Editorial: Between the Lines – Throwing Chrysler to the Wolves
The mainstream media suffers from “opinion inertia.’ Once the press corps adopts a certain angle on a story, its superglue city, facts be damned. To wit: TTAC’s been slamming Chrysler for horrendous product quality, bizarre model choices, asinine marketing and a bloated, piss-poor dealer network since… ever. Meanwhile, our colleagues have been playing the underdog American automaker meme. Post Cerberus purchase, they’ve been ignoring Chrysler’s failed products and telltale gaffes, such as CEO Bob Nardelli’s infamous “operationally bankrupt” admission. But now that rumors of a GM – Chrysler merger have surfaced, the media’s woken up. And the fangs are out.
Detroit News contributing author Alisa Priddle normally puts her keyboard to use for Car and Driver’s blog, where she’s more PR repeater than news reporter. In September, she parroted “Chrysler shows it has a slew of electric vehicles in the pipeline, including a Chevy Volt competitor, and they’re coming to a road near you soon.” Not only was this blatant press release regurgitation, it was also patently false. “They” weren’t going into production; a fact that Priddle acknowledges later in the article (only one, at best, would be produced).
And now, Priddle pens “Chrysler, GM deal confronts obstacles,” which would better be titled, “WTF are these asshats thinking?” “Statements that Cerberus bought Chrysler for the long haul are falling on deaf ears,” Priddle writes. “Especially with the financial tiff that has broken out between GMAC (which is 51 percent owned by Cerberus) and GM, which is now paying dealers an incentive for sales financed outside GMAC.” Well, someone’s ears are open, now.
Co-writer David Shepardson is also a recent convert to the growing “Chrysler’s up excrement creek” camp.
In an August 6, 2007 column called “Controversial CEO,” Shep responded to CEO Nardelli’s critics. “But Nardelli improved the company [Home Depot] by several measures. Sales jumped from $46 billion to $91 billion in 2006, while profits doubled to $5.8 billion.” Shep quoted the usual (anonymous) sources, happily reporting that “A person close to the situation said Cerberus was deeply impressed with his financial performance. ‘If we get anywhere near what he has accomplished previously, we’ll be delighted,’ the person said.”

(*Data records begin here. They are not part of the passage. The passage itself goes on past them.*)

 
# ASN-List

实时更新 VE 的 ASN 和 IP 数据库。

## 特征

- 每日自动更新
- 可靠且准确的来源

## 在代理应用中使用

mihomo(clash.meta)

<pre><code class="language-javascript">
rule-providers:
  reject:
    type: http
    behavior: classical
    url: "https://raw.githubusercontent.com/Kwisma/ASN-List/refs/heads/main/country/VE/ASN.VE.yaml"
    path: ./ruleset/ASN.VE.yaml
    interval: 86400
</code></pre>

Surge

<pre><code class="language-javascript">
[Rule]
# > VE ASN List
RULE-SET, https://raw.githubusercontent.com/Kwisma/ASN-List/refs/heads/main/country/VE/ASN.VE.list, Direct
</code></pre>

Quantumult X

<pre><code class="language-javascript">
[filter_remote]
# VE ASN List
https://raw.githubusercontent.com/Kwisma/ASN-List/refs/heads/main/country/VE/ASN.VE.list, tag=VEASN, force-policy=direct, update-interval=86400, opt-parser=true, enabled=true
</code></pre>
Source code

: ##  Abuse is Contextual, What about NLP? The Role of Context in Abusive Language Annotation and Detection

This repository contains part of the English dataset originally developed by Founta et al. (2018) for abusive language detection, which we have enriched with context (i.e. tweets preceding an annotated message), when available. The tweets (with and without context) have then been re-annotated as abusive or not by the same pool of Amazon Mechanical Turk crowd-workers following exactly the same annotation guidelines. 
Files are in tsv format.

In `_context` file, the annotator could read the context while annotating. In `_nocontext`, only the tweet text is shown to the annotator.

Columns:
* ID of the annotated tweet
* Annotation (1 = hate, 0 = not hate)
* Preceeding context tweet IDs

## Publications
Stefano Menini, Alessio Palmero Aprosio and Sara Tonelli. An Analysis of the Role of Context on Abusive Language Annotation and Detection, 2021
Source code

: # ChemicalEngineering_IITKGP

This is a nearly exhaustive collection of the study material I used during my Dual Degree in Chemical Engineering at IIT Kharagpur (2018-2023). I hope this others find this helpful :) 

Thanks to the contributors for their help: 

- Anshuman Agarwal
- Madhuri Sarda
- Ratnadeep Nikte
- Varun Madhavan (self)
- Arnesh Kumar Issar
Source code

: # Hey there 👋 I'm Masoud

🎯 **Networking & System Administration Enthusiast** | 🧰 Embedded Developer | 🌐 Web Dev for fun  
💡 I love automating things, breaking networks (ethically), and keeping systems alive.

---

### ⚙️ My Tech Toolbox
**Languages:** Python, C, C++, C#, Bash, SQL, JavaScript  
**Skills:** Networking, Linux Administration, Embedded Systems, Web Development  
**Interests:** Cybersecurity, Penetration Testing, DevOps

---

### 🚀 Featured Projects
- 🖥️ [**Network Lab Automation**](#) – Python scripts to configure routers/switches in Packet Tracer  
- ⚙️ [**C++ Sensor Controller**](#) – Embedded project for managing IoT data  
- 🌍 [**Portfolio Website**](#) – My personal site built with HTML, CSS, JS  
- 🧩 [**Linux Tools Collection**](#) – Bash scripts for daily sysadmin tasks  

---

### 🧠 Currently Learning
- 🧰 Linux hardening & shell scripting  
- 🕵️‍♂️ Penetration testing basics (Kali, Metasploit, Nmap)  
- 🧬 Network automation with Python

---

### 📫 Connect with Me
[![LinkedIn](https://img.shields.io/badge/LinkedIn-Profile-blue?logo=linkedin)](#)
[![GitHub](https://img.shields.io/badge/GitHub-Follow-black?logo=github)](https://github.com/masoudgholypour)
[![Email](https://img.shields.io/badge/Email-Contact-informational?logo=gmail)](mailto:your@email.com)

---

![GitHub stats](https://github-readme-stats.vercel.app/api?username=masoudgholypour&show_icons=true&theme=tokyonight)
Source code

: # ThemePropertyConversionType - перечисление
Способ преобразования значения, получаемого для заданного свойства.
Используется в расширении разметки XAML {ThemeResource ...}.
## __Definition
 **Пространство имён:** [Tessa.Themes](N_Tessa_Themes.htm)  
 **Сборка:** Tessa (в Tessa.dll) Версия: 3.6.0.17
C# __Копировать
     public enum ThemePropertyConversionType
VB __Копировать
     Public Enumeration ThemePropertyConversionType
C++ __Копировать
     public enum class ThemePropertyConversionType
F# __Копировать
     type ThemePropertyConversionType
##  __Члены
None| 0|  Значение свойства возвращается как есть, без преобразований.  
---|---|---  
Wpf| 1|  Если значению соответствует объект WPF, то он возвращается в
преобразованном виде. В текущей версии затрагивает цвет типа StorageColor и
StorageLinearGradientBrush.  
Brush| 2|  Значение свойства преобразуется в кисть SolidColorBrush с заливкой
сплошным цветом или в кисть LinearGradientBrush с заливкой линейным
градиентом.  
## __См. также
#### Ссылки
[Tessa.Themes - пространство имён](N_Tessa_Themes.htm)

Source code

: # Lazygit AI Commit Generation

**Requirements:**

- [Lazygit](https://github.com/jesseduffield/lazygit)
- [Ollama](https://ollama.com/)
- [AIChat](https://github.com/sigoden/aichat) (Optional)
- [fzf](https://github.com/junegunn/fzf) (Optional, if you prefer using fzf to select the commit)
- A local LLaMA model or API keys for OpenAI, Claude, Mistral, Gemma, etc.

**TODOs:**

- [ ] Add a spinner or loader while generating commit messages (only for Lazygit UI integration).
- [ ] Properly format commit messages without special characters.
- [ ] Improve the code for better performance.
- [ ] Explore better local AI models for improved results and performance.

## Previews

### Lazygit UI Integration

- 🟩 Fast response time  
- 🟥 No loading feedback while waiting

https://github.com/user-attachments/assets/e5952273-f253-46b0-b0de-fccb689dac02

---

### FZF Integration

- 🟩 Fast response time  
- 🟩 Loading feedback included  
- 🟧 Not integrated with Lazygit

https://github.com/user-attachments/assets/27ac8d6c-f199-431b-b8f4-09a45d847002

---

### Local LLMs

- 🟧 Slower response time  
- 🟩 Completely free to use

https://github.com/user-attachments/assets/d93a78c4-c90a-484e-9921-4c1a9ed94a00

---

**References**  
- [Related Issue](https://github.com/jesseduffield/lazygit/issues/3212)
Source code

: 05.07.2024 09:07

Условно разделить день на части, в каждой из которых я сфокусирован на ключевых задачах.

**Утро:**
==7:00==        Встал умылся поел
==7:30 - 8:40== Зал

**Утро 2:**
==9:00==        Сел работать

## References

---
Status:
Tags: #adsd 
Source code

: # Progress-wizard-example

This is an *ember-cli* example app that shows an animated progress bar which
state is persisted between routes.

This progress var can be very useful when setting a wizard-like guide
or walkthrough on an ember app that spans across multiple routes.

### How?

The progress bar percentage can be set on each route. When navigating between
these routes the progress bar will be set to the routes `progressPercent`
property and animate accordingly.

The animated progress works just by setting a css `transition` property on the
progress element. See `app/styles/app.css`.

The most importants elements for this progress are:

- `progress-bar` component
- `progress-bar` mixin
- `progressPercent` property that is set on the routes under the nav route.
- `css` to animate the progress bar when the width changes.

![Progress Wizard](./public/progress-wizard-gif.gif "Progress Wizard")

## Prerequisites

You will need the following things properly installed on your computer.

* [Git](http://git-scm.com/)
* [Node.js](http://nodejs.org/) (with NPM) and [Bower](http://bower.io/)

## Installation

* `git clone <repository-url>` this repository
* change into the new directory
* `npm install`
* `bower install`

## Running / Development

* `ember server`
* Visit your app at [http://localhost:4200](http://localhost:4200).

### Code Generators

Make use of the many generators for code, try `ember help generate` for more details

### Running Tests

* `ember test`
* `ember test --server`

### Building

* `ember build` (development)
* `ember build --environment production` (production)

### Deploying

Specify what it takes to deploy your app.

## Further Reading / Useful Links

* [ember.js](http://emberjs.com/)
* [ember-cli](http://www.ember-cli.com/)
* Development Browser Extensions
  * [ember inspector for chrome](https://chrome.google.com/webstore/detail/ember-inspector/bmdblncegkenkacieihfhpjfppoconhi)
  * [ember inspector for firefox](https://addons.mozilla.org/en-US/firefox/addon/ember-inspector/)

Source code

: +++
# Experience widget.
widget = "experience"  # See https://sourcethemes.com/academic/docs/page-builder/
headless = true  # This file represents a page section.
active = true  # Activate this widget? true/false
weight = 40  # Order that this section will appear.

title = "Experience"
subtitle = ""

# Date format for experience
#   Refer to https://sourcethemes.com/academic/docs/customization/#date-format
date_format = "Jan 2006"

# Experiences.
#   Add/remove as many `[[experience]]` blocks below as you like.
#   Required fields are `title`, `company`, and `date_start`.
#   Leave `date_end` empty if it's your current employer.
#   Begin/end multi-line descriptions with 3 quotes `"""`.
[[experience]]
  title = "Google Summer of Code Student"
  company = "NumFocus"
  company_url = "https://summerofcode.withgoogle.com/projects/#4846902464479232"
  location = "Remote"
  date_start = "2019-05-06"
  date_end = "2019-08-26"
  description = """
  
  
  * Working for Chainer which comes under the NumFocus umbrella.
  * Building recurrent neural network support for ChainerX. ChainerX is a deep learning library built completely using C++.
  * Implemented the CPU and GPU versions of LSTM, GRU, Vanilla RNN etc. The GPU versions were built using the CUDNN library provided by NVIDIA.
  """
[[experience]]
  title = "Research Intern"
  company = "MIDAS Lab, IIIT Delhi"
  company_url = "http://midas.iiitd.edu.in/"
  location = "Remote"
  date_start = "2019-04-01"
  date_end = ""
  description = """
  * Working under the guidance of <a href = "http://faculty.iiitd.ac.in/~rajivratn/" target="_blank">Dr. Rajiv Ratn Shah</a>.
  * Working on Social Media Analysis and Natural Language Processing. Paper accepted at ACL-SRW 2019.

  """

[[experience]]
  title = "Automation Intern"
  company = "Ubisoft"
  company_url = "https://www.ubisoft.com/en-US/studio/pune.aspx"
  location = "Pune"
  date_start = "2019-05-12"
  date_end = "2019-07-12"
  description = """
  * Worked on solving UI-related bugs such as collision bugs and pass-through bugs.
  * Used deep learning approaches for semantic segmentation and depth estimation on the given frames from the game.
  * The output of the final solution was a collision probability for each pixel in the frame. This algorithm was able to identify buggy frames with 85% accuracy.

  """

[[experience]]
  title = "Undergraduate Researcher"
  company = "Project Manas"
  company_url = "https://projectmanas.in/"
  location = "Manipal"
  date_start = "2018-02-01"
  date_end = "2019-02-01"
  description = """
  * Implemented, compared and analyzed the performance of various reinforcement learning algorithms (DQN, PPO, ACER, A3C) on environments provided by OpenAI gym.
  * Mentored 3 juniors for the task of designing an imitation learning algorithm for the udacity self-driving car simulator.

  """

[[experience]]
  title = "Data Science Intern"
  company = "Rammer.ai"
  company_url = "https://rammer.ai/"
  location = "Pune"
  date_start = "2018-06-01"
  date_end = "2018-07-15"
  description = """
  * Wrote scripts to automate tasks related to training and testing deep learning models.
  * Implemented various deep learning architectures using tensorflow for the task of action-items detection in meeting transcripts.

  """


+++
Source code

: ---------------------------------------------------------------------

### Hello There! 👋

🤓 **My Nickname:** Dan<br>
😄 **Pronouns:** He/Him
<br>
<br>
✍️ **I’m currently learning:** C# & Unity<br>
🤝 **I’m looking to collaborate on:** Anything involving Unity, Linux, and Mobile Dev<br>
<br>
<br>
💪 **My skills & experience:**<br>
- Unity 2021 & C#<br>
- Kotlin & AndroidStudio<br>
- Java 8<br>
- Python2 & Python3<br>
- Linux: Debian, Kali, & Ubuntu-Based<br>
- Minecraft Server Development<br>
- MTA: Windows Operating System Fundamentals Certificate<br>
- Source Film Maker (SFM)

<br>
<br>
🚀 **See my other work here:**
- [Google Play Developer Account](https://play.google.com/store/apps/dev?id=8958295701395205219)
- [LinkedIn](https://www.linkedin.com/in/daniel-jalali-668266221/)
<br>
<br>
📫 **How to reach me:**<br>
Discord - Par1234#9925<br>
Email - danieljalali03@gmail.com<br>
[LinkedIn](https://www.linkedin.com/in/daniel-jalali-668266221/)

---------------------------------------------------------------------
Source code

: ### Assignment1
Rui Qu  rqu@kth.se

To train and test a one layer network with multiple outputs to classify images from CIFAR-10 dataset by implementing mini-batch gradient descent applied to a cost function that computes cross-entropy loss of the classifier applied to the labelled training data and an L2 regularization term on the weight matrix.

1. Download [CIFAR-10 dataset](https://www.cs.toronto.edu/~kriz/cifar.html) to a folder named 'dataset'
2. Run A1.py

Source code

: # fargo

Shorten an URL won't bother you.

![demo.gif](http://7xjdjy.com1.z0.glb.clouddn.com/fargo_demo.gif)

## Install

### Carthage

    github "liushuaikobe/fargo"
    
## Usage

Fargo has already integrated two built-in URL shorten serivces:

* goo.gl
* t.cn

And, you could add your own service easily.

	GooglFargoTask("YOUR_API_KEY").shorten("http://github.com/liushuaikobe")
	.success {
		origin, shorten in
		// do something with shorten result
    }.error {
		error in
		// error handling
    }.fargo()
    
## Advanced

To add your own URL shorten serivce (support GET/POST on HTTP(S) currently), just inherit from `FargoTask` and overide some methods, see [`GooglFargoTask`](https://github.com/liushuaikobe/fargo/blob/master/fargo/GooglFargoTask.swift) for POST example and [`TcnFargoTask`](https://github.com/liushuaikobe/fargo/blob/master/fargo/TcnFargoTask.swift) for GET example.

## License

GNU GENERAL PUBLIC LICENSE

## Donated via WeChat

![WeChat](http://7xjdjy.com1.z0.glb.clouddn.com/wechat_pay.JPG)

Now Shep’s taken off his rose-colored glasses and begun chronicling the folly of the mix ‘n match “too big too fail” theme. “Among the hurdles to any deal is whether Congress would agree to provide financing to help a merger. Congressional aides said any kind of money would likely include strings.”
Detroit News columnist Daniel Howes is also showing his ability to eviscerate a hometown hero. His October 2007 column “As Toyota falls, Detroit Big 3 rise” gives way to today’s “GM hasn’t learned bigger isn’t better.” “Forget the back-channel spin from those with self-interested agendas rationalizing the boss’s current negotiating position. Would this mega-deal, another stunning blow to Michigan’s wobbly economy, make sense to Joe the Autoworker and others not drinking the Kool-Aid of the moment?
In yesterday’s post on the Wall Street Journal blog, Heidi N. Moore asked “What If the U.S. Auto Makers Don’t Survive?” That’s a sharp turn from her June 10, 2007 post on Chrysler’s rosy prospects: “The honeymoon at Chrysler clearly isn’t over: Chrysler CEO Robert Nardelli couldn’t be happier about Chrysler getting rid of Daimler and public shareholders in one fell swoop.”
Clearly, the press has “reassessed the Chrysler situation,” working their way towards acknowledging Former CEO of American Motors Corp and current professor at University of Michigan Gerald Meyers’ assertion that “there is no economic justification for the existence of the Chrysler Corp.”
And now that press is beginning to face that uncomfortable reality, they’re showing remarkable insensitivity towards their former champion, newfound object of ire.
The current media group-think is, simply put, Chrysler’s going away. Get used to it. Whether through a merger or a sell-off, tens of thousands of jobs, hundreds of suppliers, thousands of dealers and tens of thousands of customers will soon be S.O.L. Chrysler’s presumed recovery has become Chrysler’s presumed oblivion. But is that necessarily true?
Even before day one, TTAC warned that Cerberus bought Chrysler to strip and flip the company. But before Chrysler is laid waste, someone in the media should stop for a moment to consider an alternative. Assuming the U.S. government is going to bailout GM, perhaps they should start by practicing on Chrysler. Where’s the talk of a Chrysler “intervention?”
The fact that a Chapter 11 reorganization isn’t part of the mainstream media discussion about Chrysler’s fate shows that the wolf pack press shares the same ADD and lack of imagination as Chrysler’s protagonists. In that sense, just like voters and their politicians, a story gets the coverage it deserves. We here at TTAC will continue to think independently, even as Chrysler is dismembered by greed, arrogance and indifference, on all sides of the story.